Another way of improving your parental relationship with your children is by being heavily involved in their personal educations. Make time every day to ask your kids how their school day went. Make an effort to know what type of people your kids hang around. Find out what activities they are passionate about and help them achieve new levels in those activities. Just being present in the active lives of your kids will go a long way to improving your relationship as they will view you as truly interested in their well being.

If you have lost your parental rights due to incarceration, you are in for a long road to reunification. How fast and how effortless this process will happen is going to be weighted more to you than the courts. If you have other baggage to bring to the table that you need to deal with first, then that is going to prolong the situation even more. Effort and the ability to handle responsibility go a very long way in the eyes of any Child Protective Service staff member. The ultimate goal of these offices is to reunite children with their parents, but they won't do it if the parents are not willing, or able to manage their own lives. Get your own house together before you attempt to reunite with your child. You owe them that at least.

 

Duty to Serve on a Jury:
Jury Duty is a required service for all citizens in order to decide the legal proceedings for their peers. It has been a foundational pillar of the legal system ever since the Magna Carta was signed and before our Constitution and Bill of Rights were enacted. In most cases if you have been convicted of a felony you won't be able to serve on a jury. The simple reason is because jury selection is drawn from registered voters. As the majority of us aren't allowed to vote in most states, our names never get pulled for jury duty.

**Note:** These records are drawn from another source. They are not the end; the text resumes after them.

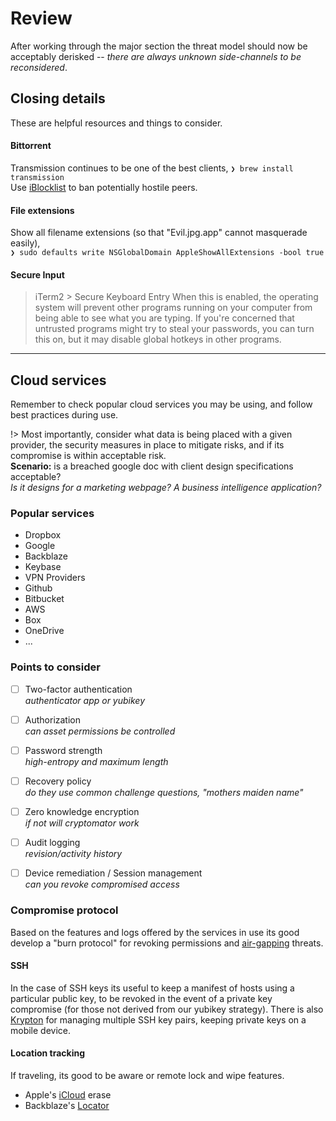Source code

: 
Review
=======

After working through the major section the threat model should now be acceptably derisked -- _there are always unknown side-channels to be reconsidered_.


Closing details
----------------

These are helpful resources and things to consider.

#### Bittorrent 

Transmission continues to be one of the best clients, `❯ brew install transmission`  
Use [iBlocklist](https://www.iblocklist.com/) to ban potentially hostile peers.

#### File extensions

Show all filename extensions (so that "Evil.jpg.app" cannot masquerade easily),  
`❯ sudo defaults write NSGlobalDomain AppleShowAllExtensions -bool true`

#### Secure Input

> iTerm2 > Secure Keyboard Entry
When this is enabled, the operating system will prevent other programs running on your computer from being able to see what you are typing. If you're concerned that untrusted programs might try to steal your passwords, you can turn this on, but it may disable global hotkeys in other programs.

---

Cloud services
---------------

Remember to check popular cloud services you may be using, and follow best practices during use. 

!> Most importantly, consider what data is being placed with a given provider, the security measures in place to mitigate risks, and if its compromise is within acceptable risk.  
**Scenario:** is a breached google doc with client design specifications acceptable?  
_Is it designs for a marketing webpage? A business intelligence application?_

### Popular services ###

- Dropbox
- Google
- Backblaze
- Keybase
- VPN Providers
- Github
- Bitbucket
- AWS
- Box
- OneDrive
- ...


### Points to consider ###

- [ ] Two-factor authentication  
    _authenticator app or yubikey_
- [ ] Authorization  
    _can asset permissions be controlled_
- [ ] Password strength  
    _high-entropy and maximum length_
- [ ] Recovery policy  
    _do they use common challenge questions, "mothers maiden name"_
- [ ] Zero knowledge encryption  
    _if not will cryptomator work_
- [ ] Audit logging  
    _revision/activity history_
- [ ] Device remediation / Session management  
    _can you revoke compromised access_


### Compromise protocol ###

Based on the features and logs offered by the services in use its good develop a "burn protocol" for revoking permissions and [air-gapping](https://en.wikipedia.org/wiki/Air_gap_(networking)) threats.


#### SSH ####

In the case of SSH keys its useful to keep a manifest of hosts using a particular public key, to be revoked in the event of a private key compromise (for those not derived from our yubikey strategy). There is also [Krypton](https://krypt.co/) for managing multiple SSH key pairs, keeping private keys on a mobile device.


#### Location tracking ####

If traveling, its good to be aware or remote lock and wipe features.

- Apple's [iCloud](https://support.apple.com/kb/ph2701) erase
- Backblaze's [Locator](https://www.backblaze.com/lost_computer.html)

The other reason is because a felony conviction is typically related to a major crime. Prosecutors and defense attorneys do not want to put us in the jury pool because we cannot be trusted to give an unbiased opinion. We have been tarnished from our interaction with the legal system in the past and attorneys do not trust our judgment for the future. If you have had your rights restored, or have received a pardon, or expungement, you will most likely be able to serve on a jury.

 

Losing Your Personal Anonymity:
Probably the most annoying result of a felony conviction is the complete loss of anonymity both online and offline. Typing a felon's name and state into Google will almost always result in a news story about their crime. Our ability to reenter society without having to constantly wear the mantle of criminal has long since been lost due to the internet era. This is the trade-off we make for having one of the greatest communication and educational tools ever created. We are capable of looking up any information we desire, but so is everyone else.

There are some tools that can reduce your online footprint. You may contact erroneous websites and have them remove their data related to you if it is false, but you cannot stop the newspaper archives from posting about your crime. Your best bet is to develop strong relationships online and off so that the people you interact with the most will be willing to overlook your past mistakes. Over time, new people will make mistakes and their names will pop up on search engines before yours. You can always change your name, but I would caution you to do this before you have received a pardon, or any other legal relief from your crime as a pardon board may look poorly on your willingness to change the public perception of your past. They may view this as you trying to hide from your criminal conviction.